I get what you guys mean about me being small now though. I totally forgot GSP walks at like 190. I walk around at like 180-85 though, but I've just beentraining really hard lately so I got my weight down around there. I'll seriously consider cutting to LW though, it's been a factor I've been thinking about a lot latel, as most of the lightweights around here are around 5'6'' or so. Remember too, this is just local shit, not anything too big so the competition isnt anything astounding. There's ONE gym in the town next to the events and I went up there and beat quite a few of them fairly easily too, so the competition level isnt al that high. Although there is a gym up north (I think they come from Battle Creek, Michigan) who seem pretty ******* serious, but mostly its an open event. Meaning people can (and do) walk in and get a fight. After about 3 or 4 fights there I'm going to try and get better fights, just testing the waters right now and seeing if I can do this as well as I think I can. Thanks for all the advice though guys 


And lastly, to the guy who poasted on the last page telling me to ask a coach. I have, he told me to fight were I feel comfortable. And a lot of these "Ninteen year olds on he net" know a hell of a lot about MMA and I'm guessing (hoping) that about 30% of thee people who post regularly on here actually fight


----------



## CopperShark (May 13, 2006)

Personally, I'd fight at what you are comfortable at.. 

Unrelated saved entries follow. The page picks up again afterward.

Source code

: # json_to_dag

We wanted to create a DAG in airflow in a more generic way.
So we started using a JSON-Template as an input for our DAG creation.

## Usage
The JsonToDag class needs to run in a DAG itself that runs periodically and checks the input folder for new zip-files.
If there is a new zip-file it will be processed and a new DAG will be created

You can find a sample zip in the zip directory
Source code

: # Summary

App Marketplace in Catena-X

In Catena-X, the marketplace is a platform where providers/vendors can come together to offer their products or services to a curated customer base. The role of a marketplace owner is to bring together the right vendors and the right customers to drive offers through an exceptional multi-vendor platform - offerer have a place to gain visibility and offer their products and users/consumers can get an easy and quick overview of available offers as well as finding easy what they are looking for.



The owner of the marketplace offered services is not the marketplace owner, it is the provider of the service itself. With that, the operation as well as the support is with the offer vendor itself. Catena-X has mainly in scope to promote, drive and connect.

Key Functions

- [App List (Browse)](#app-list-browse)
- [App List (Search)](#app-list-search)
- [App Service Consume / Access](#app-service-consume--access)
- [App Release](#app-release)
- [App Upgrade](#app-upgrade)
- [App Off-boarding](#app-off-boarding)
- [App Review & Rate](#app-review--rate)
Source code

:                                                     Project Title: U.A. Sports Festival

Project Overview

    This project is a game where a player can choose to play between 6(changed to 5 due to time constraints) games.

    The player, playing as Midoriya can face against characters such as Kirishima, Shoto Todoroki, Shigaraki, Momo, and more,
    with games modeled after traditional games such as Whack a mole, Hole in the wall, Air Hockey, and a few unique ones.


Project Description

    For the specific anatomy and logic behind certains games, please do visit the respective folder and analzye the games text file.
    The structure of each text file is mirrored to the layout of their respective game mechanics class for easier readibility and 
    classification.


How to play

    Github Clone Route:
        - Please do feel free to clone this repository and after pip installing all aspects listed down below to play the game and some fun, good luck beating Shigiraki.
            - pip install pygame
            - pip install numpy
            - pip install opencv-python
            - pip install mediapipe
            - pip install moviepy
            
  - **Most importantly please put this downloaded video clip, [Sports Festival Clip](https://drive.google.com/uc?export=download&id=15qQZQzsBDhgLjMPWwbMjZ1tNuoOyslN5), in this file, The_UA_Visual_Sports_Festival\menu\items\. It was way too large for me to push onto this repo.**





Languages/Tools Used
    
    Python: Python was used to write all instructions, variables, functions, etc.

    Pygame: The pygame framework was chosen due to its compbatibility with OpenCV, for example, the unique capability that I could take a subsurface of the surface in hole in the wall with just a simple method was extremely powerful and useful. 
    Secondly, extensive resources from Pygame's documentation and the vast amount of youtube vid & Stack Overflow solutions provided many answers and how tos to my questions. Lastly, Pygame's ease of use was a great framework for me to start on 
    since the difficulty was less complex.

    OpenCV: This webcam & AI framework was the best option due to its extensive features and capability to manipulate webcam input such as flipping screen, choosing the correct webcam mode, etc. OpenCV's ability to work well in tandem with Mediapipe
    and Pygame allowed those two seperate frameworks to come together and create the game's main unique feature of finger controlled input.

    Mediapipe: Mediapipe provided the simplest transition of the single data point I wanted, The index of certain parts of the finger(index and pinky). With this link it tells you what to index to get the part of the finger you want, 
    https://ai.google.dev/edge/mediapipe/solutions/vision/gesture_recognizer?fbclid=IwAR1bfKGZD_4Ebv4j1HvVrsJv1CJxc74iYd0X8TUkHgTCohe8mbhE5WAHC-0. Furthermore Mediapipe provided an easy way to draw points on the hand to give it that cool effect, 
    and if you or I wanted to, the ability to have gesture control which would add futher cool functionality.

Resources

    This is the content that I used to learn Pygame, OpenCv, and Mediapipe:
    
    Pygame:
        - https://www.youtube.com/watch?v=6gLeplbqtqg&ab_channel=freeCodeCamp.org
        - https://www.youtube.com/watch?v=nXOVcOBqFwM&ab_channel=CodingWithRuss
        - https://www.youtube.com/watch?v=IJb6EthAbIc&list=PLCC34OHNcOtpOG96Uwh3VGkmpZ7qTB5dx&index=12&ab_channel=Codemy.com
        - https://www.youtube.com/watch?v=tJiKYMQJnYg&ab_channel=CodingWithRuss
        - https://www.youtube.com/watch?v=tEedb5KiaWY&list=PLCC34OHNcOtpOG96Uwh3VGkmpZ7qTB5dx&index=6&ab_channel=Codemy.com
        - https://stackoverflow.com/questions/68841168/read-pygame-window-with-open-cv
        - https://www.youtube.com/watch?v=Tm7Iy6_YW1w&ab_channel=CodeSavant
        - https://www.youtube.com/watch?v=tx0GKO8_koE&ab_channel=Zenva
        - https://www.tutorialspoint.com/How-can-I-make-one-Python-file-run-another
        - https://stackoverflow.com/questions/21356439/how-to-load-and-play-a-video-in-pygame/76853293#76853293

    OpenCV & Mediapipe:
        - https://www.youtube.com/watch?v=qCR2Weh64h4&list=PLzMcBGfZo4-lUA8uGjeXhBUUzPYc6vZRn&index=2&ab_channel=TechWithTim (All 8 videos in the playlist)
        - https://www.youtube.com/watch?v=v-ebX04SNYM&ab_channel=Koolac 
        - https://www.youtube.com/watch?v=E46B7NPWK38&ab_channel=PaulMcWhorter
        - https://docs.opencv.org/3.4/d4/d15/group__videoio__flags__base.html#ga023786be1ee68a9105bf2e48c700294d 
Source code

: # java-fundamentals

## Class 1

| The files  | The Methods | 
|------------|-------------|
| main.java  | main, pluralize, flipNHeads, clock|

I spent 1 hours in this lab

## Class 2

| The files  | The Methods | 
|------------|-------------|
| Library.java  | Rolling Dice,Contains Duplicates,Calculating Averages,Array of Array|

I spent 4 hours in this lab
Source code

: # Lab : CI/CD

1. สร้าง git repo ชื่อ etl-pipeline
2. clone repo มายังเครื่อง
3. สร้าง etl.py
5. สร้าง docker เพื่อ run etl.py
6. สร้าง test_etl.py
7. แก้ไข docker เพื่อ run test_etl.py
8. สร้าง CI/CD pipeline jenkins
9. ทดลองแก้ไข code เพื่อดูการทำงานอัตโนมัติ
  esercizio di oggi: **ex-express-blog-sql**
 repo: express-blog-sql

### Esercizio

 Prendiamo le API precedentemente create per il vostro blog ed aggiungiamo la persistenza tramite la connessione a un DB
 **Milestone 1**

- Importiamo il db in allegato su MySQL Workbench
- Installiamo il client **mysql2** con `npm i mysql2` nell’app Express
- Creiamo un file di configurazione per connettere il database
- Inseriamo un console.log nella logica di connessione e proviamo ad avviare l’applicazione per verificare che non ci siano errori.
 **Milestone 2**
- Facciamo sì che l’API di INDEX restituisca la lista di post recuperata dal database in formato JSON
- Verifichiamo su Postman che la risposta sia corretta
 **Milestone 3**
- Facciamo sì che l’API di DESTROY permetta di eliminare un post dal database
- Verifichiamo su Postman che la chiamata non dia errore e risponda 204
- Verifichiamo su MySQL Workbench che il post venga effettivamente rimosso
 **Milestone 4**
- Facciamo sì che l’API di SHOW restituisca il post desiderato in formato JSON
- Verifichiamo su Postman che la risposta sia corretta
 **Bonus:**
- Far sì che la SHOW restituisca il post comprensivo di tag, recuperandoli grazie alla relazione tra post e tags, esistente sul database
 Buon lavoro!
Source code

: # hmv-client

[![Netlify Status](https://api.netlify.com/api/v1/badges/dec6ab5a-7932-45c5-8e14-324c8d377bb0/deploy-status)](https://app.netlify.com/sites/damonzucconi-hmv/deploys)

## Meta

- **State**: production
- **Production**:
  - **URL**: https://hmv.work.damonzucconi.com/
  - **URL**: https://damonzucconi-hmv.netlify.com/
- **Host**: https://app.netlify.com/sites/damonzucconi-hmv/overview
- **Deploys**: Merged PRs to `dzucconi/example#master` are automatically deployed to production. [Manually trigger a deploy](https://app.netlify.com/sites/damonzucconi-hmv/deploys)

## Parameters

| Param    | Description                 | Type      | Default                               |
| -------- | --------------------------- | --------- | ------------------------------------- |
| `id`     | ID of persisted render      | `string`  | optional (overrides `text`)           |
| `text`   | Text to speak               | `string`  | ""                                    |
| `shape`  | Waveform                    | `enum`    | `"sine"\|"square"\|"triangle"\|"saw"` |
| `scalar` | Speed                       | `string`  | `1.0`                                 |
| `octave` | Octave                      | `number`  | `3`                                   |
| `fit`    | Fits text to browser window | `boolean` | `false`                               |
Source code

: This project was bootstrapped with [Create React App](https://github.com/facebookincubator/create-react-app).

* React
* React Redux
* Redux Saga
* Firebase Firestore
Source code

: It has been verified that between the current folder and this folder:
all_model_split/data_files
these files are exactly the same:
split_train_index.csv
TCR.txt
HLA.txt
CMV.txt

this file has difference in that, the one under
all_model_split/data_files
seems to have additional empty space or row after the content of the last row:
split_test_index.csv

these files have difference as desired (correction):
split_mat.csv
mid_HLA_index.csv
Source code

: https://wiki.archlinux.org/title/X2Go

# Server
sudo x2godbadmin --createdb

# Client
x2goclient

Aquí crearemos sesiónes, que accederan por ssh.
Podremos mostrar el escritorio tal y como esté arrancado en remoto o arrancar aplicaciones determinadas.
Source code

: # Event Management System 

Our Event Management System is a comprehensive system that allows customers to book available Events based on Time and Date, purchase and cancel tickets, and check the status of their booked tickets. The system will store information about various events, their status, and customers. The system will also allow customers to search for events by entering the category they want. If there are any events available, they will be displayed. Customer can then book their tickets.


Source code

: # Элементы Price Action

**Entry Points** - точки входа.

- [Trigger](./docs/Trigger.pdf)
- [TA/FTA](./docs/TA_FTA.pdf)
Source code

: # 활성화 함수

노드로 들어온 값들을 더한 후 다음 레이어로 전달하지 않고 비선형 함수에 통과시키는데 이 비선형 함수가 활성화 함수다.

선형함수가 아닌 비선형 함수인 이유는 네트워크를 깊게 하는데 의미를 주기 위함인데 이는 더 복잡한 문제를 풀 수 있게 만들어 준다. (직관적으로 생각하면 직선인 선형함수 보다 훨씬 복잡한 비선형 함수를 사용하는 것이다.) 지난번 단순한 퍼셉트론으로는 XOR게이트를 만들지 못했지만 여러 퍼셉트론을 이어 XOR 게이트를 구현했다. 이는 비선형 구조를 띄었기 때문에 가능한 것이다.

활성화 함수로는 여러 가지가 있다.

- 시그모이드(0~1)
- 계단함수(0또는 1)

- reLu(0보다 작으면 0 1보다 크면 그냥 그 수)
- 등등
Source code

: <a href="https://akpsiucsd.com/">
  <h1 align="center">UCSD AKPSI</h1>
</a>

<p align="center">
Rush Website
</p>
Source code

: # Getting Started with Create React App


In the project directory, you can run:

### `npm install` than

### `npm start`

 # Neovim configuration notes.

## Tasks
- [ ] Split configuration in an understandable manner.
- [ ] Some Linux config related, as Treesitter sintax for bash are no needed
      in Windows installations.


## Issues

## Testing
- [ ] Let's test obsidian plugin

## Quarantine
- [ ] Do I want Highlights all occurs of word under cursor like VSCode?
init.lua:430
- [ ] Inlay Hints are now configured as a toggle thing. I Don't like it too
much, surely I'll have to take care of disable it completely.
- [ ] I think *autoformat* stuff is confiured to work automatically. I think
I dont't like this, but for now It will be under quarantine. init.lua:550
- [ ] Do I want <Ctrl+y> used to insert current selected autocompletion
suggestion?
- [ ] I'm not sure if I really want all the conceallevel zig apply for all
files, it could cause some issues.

Unless you are like me, and you like to fight the big guys! 

I come up in weight as much as I can.


----------



## truebluefan (Oct 22, 2007)

Restoring the thread


----------



## kantowrestler (Jun 6, 2009)

*Cutting*

Compared to what some of theses guys cut, 15 pounds is not bad. You think of guys like Forrest Griffin or Anderson Silva who cut down over 20 pounds to get to their weightclasses, and how they do that without killing themselves I don't know, 15 pounds is not bad. Randy Couture does that to get to lightheavyweight and he looks just fine!


----------



## Uchaaa (Apr 22, 2007)

You are not a pro fighter, dont hurt your body. I would recommend you to fight at ww.


----------



## Drogo (Nov 19, 2006)

It depends on how serious you plan on being with this. If you want to really try to go far then you want to win every fight. Any loss is a setback. If that is the case then it is easy, if you can cut to LW, do it. Being larger than your opponent is always an advantage. If you have no intention of making a career out of this then cutting 15lbs (or more) is a needless strain on your body. 

And GSP didn't walk around at 190+, for the majority of his career he walked around at 185 so he was only cutting 15lbs. It is only recently that he has been trying to get his weight up, presumably for a move to MW, and now he is walking around at about 200.


----------



## kantowrestler (Jun 6, 2009)

*Bodily Harm*

If all the wrestlers who have cut weight, including myself, thought about the fact that this wasn't going to be their career, they would've done it! And that doesn't even include wrestlers from past decades who cut much more weight than wrestlers nowadays because of weight cutting regulations. There really should be regulations at the higher level, but no one has died from cutting weight for MMA yet so they probably won't until they do.


----------